Second, the Department concluded that Garcia violated the California Pharmacy Law (Bus. &Prof. Code, § 4000 et seq.) by expanding its pharmacy operations into an adjoining lease space (Suite 120) without a license. As the Department explained, Garcia's application stated that its pharmacy was located at 25 North 14th Street, Suite 110. However, the Department's investigation revealed that in or about May 2017, Garcia expanded its pharmacy operations into an adjoining lease space (Suite 120) without obtaining a new or modified pharmacy license. According to the Department, this violated sections 4037 and 4105 of the California Pharmacy Law and section 51000.30 of the Medi-Cal regulations.

Garcia appealed the decision to the Department's Office of Administrative Hearings and Appeals. In accordance with the written appeal procedure, Garcia and the Department filed briefs and supporting evidence addressed to the two purported grounds for denial: the failure to disclose Wong's interest in Sangha Enterprises #9, and the unlawful expansion into the adjoining lease space.

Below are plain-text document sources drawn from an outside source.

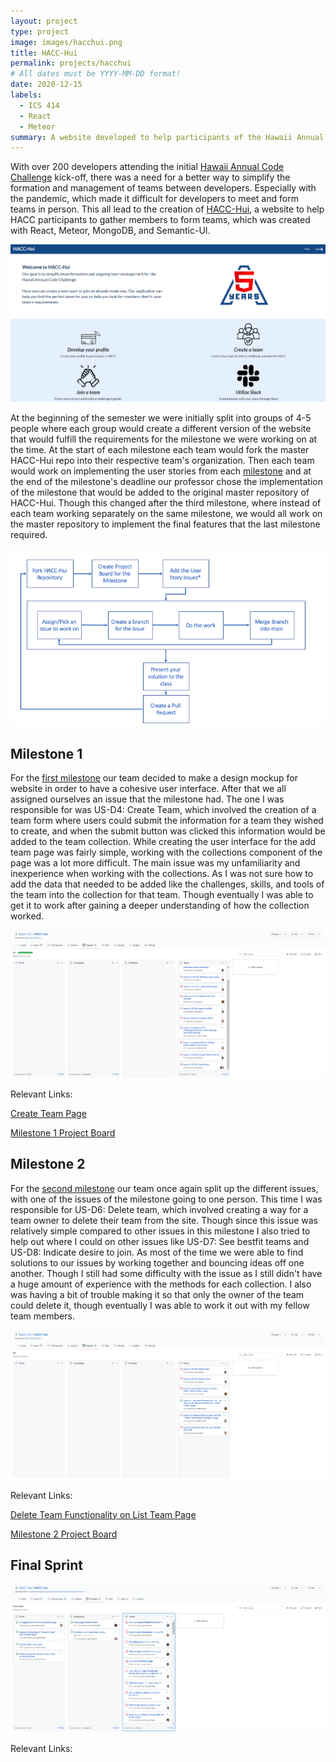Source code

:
 ```yaml
---
layout: project
type: project
image: images/hacchui.png
title: HACC-Hui
permalink: projects/hacchui
# All dates must be YYYY-MM-DD format!
date: 2020-12-15
labels:
  - ICS 414
  - React
  - Meteor
summary: A website developed to help participants of the Hawaii Annual Code Challenge with team formation.
---
```


With over 200 developers attending the initial <a href="https://hacc.hawaii.gov/">Hawaii Annual Code Challenge</a> kick-off, there was a need for a better way to simplify the formation and management of teams between developers. Especially with the pandemic, which made it difficult for developers to meet and form teams in person. This all lead to the creation of <a href="https://hacchui.ics.hawaii.edu/#/">HACC-Hui</a>, a website to help HACC participants to gather members to form teams, which was created with React, Meteor, MongoDB, and Semantic-UI.

<img class="ui image" src="../images/hacchuilanding.png">

At the beginning of the semester we were initially split into groups of 4-5 people where each group would create a different version of the website that would fulfill the requirements for the milestone we were working on at the time. At the start of each milestone each team would fork the master HACC-Hui repo into their respective team's organization. Then each team would work on implementing the user stories from each <a href="https://hacc-hui.github.io/docs/requirements/milestone1/">milestone</a> and at the end of the milestone's deadline our professor chose the implementation of the milestone that would be added to the original master repository of HACC-Hui. Though this changed after the third milestone, where instead of each team working separately on the same milestone, we would all work on the master repository to implement the final features that the last milestone required.

<img class="ui image" src="../images/MilestoneFlow.png">

## Milestone 1

For the <a href="https://hacc-hui.github.io/docs/requirements/milestone1">first milestone</a> our team decided to make a design mockup for website in order to have a cohesive user interface. After that we all assigned ourselves an issue that the milestone had. The one I was responsible for was US-D4: Create Team, which involved the creation of a team form where users could submit the information for a team they wished to create, and when the submit button was clicked this information would be added to the team collection. While creating the user interface for the add team page was fairly simple, working with the collections component of the page was a lot more difficult. The main issue was my unfamiliarity and inexperience when working with the collections. As I was not sure how to add the data that needed to be added like the challenges, skills, and tools of the team into the collection for that team. Though eventually I was able to get it to work after gaining a deeper understanding of how the collection worked.

<img class="ui image" src="../images/milestone1.png">

Relevant Links:

<a href="https://github.com/Team-CCC/HACC-Hui/blob/issue-3/app/imports/ui/pages/CreateTeam.jsx">Create Team Page</a>

<a href="https://github.com/Team-CCC/HACC-Hui/projects/1">Milestone 1 Project Board</a>

## Milestone 2

For the <a href="https://hacc-hui.github.io/docs/requirements/milestone2">second milestone</a> our team once again split up the different issues, with one of the issues of the milestone going to one person. This time I was responsible for US-D6: Delete team, which involved creating a way for a team owner to delete their team from the site. Though since this issue was relatively simple compared to other issues in this milestone I also tried to help out where I could on other issues like US-D7: See bestfit teams and US-D8: Indicate desire to join. As most of the time we were able to find solutions to our issues by working together and bouncing ideas off one another. Though I still had some difficulty with the issue as I still didn't have a huge amount of experience with the methods for each collection. I also was having a bit of trouble making it so that only the owner of the team could delete it, though eventually I was able to work it out with my fellow team members.

<img class="ui image" src="../images/milestone2.png">

Relevant Links: 

<a href="https://github.com/Team-CCC/HACC-Hui/blob/issue-07/app/imports/ui/components/developer/ListTeamExampleWidget.jsx">Delete Team Functionality on List Team Page</a>

<a href="https://github.com/Team-CCC/HACC-Hui/projects/2">Milestone 2 Project Board</a>

## Final Sprint



<img class="ui image" src="../images/finalsprint.png">

Relevant Links:

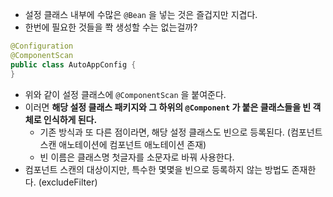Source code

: - 설정 클래스 내부에 수많은 `@Bean` 을 넣는 것은 즐겁지만 지겹다.
- 한번에 필요한 것들을 쫙 생성할 수는 없는걸까?

```java
@Configuration
@ComponentScan
public class AutoAppConfig {
}
```

- 위와 같이 설정 클래스에 `@ComponentScan` 을 붙여준다.
- 이러면 **해당 설정 클래스 패키지와 그 하위의 `@Component` 가 붙은 클래스들을 빈 객체로 인식하게 된다.**
    - 기존 방식과 또 다른 점이라면, 해당 설정 클래스도 빈으로 등록된다. (컴포넌트 스캔 애노테이션에 컴포넌트 애노테이션 존재)
    - 빈 이름은 클래스명 첫글자를 소문자로 바꿔 사용한다.
- 컴포넌트 스캔의 대상이지만, 특수한 몇몇을 빈으로 등록하지 않는 방법도 존재한다. (excludeFilter)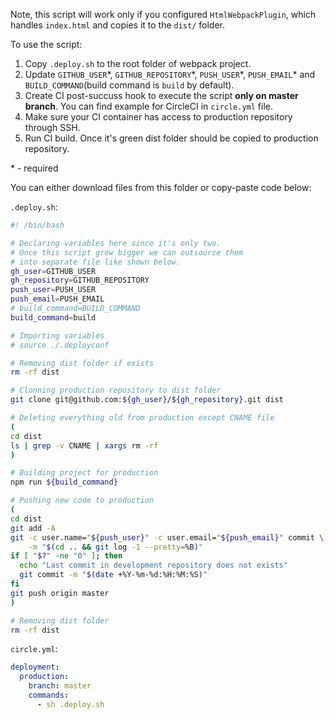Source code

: Note, this script will work only if you configured `HtmlWebpackPlugin`, which handles `index.html` and copies it to the `dist/` folder.

To use the script:

1. Copy `.deploy.sh` to the root folder of webpack project. 
2. Update `GITHUB_USER`\*, `GITHUB_REPOSITORY`\*, `PUSH_USER`\*, `PUSH_EMAIL`\* and `BUILD_COMMAND`(build command is `build` by default).
3. Create CI post-succuss hook to execute the script **only on master branch**. You can find example for CircleCI in `circle.yml` file.
4. Make sure your CI container has access to production repository through SSH.
5. Run CI build. Once it's green dist folder should be copied to production repository.

\* - required

You can either download files from this folder or copy-paste code below:

`.deploy.sh`:
```bash
#! /bin/bash

# Declaring variables here since it's only two.
# Once this script grow bigger we can outsource them
# into separate file like shown below.
gh_user=GITHUB_USER
gh_repository=GITHUB_REPOSITORY
push_user=PUSH_USER
push_email=PUSH_EMAIL
# build_command=BUILD_COMMAND
build_command=build

# Importing variables
# source ./.deployconf

# Removing dist folder if exists
rm -rf dist

# Clonning production repository to dist folder
git clone git@github.com:${gh_user}/${gh_repository}.git dist

# Deleting everything old from production except CNAME file
(
cd dist
ls | grep -v CNAME | xargs rm -rf
)

# Building project for production
npm run ${build_command}

# Pushing new code to production
(
cd dist
git add -A
git -c user.name="${push_user}" -c user.email="${push_email}" commit \
    -m "$(cd .. && git log -1 --pretty=%B)"
if [ "$?" -ne "0" ]; then
  echo "Last commit in development repository does not exists"
  git commit -m "$(date +%Y-%m-%d:%H:%M:%S)"
fi
git push origin master
)

# Removing dist folder
rm -rf dist
```

`circle.yml`:
```yaml
deployment:
  production:
    branch: master
    commands:
      - sh .deploy.sh
```
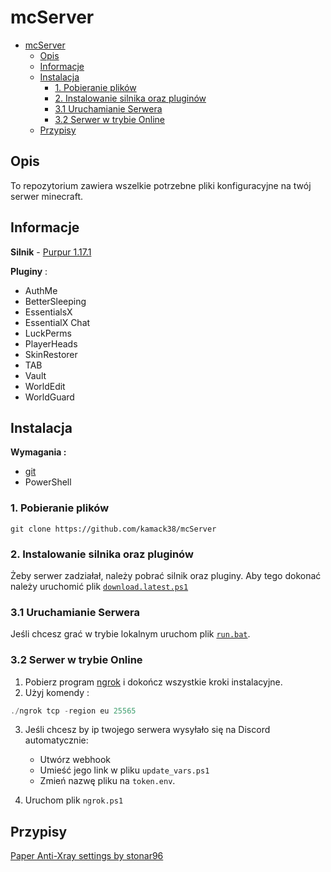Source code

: # mcServer

<!-- TOC -->

- [mcServer](#mcserver)
  - [Opis](#opis)
  - [Informacje](#informacje)
  - [Instalacja](#instalacja)
    - [1. Pobieranie plików](#1-pobieranie-plików)
    - [2. Instalowanie silnika oraz pluginów](#2-instalowanie-silnika-oraz-pluginów)
    - [3.1 Uruchamianie Serwera](#31-uruchamianie-serwera)
    - [3.2 Serwer w trybie Online](#32-serwer-w-trybie-online)
  - [Przypisy](#przypisy)

<!-- /TOC -->
## Opis

To repozytorium zawiera wszelkie potrzebne pliki konfiguracyjne na twój serwer minecraft.

## Informacje

**Silnik** - [Purpur 1.17.1](https://purpur.pl3x.net/)

**Pluginy** :

- AuthMe
- BetterSleeping
- EssentialsX
- EssentialX Chat
- LuckPerms
- PlayerHeads
- SkinRestorer
- TAB
- Vault
- WorldEdit
- WorldGuard

## Instalacja

**Wymagania :**

- [git](https://git-scm.com/)
- PowerShell

### 1. Pobieranie plików

```git
git clone https://github.com/kamack38/mcServer
```

### 2. Instalowanie silnika oraz pluginów

Żeby serwer zadziałał, należy pobrać silnik oraz pluginy. Aby tego dokonać należy uruchomić plik [`download.latest.ps1`](./src/download.latest.ps1)

### 3.1 Uruchamianie Serwera

Jeśli chcesz grać w trybie lokalnym uruchom plik [`run.bat`](./src/run.bat).

### 3.2 Serwer w trybie Online

1. Pobierz program [ngrok](https://ngrok.com) i dokończ wszystkie kroki instalacyjne.
2. Użyj komendy :

```powershell
./ngrok tcp -region eu 25565
```

3. Jeśli chcesz by ip twojego serwera wysyłało się na Discord automatycznie:
    - Utwórz webhook
    - Umieść jego link w pliku `update_vars.ps1`
    - Zmień nazwę pliku na `token.env`.

4. Uruchom plik `ngrok.ps1`

## Przypisy

[Paper Anti-Xray settings by stonar96](https://gist.github.com/stonar96/ba18568bd91e5afd590e8038d14e245e)
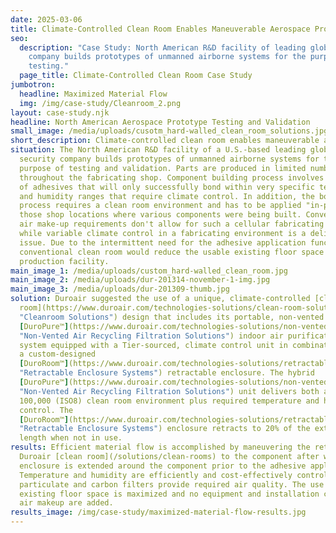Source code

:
 ```yaml
---
date: 2025-03-06
title: Climate-Controlled Clean Room Enables Maneuverable Aerospace Prototyping
seo:
  description: "Case Study: North American R&D facility of leading global security
    company builds prototypes of unmanned airborne systems for the purpose of
    testing."
  page_title: Climate-Controlled Clean Room Case Study
jumbotron:
  headline: Maximized Material Flow
  img: /img/case-study/Cleanroom_2.png
layout: case-study.njk
headline: North American Aerospace Prototype Testing and Validation
small_image: /media/uploads/cusotm_hard-walled_clean_room_solutions.jpg
short_description: Climate-controlled clean room enables maneuverable aerospace prototyping.
situation: The North American R&D facility of a U.S.-based leading global
  security company builds prototypes of unmanned airborne systems for the
  purpose of testing and validation. Parts are produced in limited numbers
  throughout the fabricating shop. Component building process involves the use
  of adhesives that will only successfully bond within very specific temperature
  and humidity ranges that require climate control. In addition, the bonding
  process requires a clean room environment and has to be applied "in-place" at
  those shop locations where various components were being built. Conventional
  air make-up requirements don't allow for such a cellular fabricating model,
  while variable climate control in a fabricating environment is a delicate
  issue. Due to the intermittent need for the adhesive application function, a
  conventional clean room would reduce the usable existing floor space of the
  production facility.
main_image_1: /media/uploads/custom_hard-walled_clean_room.jpg
main_image_2: /media/uploads/dur-201314-november-1-img.jpg
main_image_3: /media/uploads/dur-201309-thumb.jpg
solution: Duroair suggested the use of a unique, climate-controlled [clean
  room](https://www.duroair.com/technologies-solutions/clean-room-solutions/
  "Cleanroom Solutions") design that includes its portable, non-vented
  [DuroPure™](https://www.duroair.com/technologies-solutions/non-vented-air-recycling-filtration-solutions/
  "Non-Vented Air Recycling Filtration Solutions") indoor air purification
  system equipped with a Tier-sourced, climate control unit in combination with
  a custom-designed
  [DuroRoom™](https://www.duroair.com/technologies-solutions/retractable-enclosure-systems/
  "Retractable Enclosure Systems") retractable enclosure. The hybrid
  [DuroPure™](https://www.duroair.com/technologies-solutions/non-vented-air-recycling-filtration-solutions/
  "Non-Vented Air Recycling Filtration Solutions") unit delivers both a Class
  100,000 (ISO8) clean room environment plus required temperature and humidity
  control. The
  [DuroRoom™](https://www.duroair.com/technologies-solutions/retractable-enclosure-systems/
  "Retractable Enclosure Systems") enclosure retracts to 20% of the extended
  length when not in use.
results: Efficient material flow is accomplished by maneuvering the retracted
  Duroair [clean room](/solutions/clean-rooms) to the component after which the
  enclosure is extended around the component prior to the adhesive application.
  Temperature and humidity are efficiently and cost-effectively controlled while
  particulate and carbon filters provide required air quality. The use of
  existing floor space is maximized and no equipment and installation costs for
  air makeup are added.
results_image: /img/case-study/maximized-material-flow-results.jpg
---
```

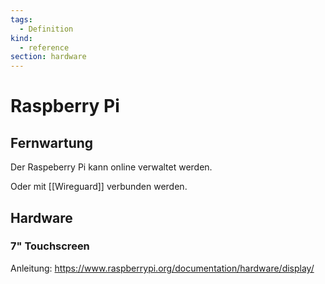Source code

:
 ```yaml
---
tags:
  - Definition
kind:
  - reference
section: hardware
---
```


# Raspberry Pi

## Fernwartung

Der Raspeberry Pi kann online verwaltet werden.

Oder mit [[Wireguard]] verbunden werden.

## Hardware

### 7" Touchscreen

Anleitung: <https://www.raspberrypi.org/documentation/hardware/display/>
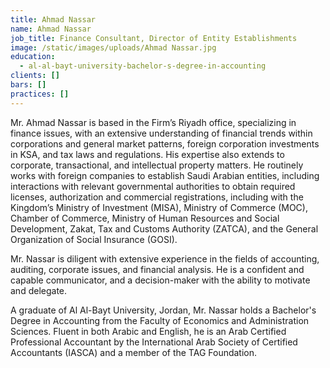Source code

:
 ```yaml
---
title: Ahmad Nassar
name: Ahmad Nassar
job_title: Finance Consultant, Director of Entity Establishments
image: /static/images/uploads/Ahmad Nassar.jpg
education:
  - al-al-bayt-university-bachelor-s-degree-in-accounting
clients: []
bars: []
practices: []
---
```

Mr. Ahmad Nassar is based in the Firm’s Riyadh office, specializing in finance issues, with an extensive understanding of financial trends within corporations and general market patterns, foreign corporation investments in KSA, and tax laws and regulations. His expertise also extends to corporate, transactional, and intellectual property matters. He routinely works with foreign companies to establish Saudi Arabian entities, including interactions with relevant governmental authorities to obtain required licenses, authorization and commercial registrations, including with the Kingdom’s Ministry of Investment (MISA), Ministry of Commerce (MOC), Chamber of Commerce, Ministry of Human Resources and Social Development, Zakat, Tax and Customs Authority (ZATCA), and the General Organization of Social Insurance (GOSI).

Mr. Nassar is diligent with extensive experience in the fields of accounting, auditing, corporate issues, and financial analysis. He is a confident and capable communicator, and a decision-maker with the ability to motivate and delegate.

A graduate of Al Al-Bayt University, Jordan, Mr. Nassar holds a Bachelor's Degree in Accounting from the Faculty of Economics and Administration Sciences. Fluent in both Arabic and English, he is an Arab Certified Professional Accountant by the International Arab Society of Certified Accountants (IASCA) and a member of the TAG Foundation.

In April 2019, the hearing officer issued her proposed decision denying the appeal. Thereafter, the Department adopted the proposed decision as its final decision.

Garcia filed a petition for writ of mandate seeking to compel the Department to set aside its decision. The superior court denied the petition. Garcia timely appealed the adverse judgment.

DISCUSSION

I

Standard of Review

A petition for a writ of ordinary mandate under Code of Civil Procedure section 1085 may be used to compel the performance of a ministerial duty or to correct an abuse of discretion. (American Board of Cosmetic Surgery v. Medical Board of California (2008) 162 Cal.App.4th 534, 539.) In reviewing an exercise of discretion," '[t]he scope of review is limited, out of deference to the agency's authority and presumed expertise ....'" (Id. at p. 547, quoting Stone v. Regents of University of California (1999) 77 Cal.App.4th 736, 745.) The court will uphold the agency's action unless it is arbitrary or capricious, entirely lacking in evidentiary support, or contrary to required legal procedures. (Ibid.; Golden Drugs, supra, 179 Cal.App.4th at p. 1465.)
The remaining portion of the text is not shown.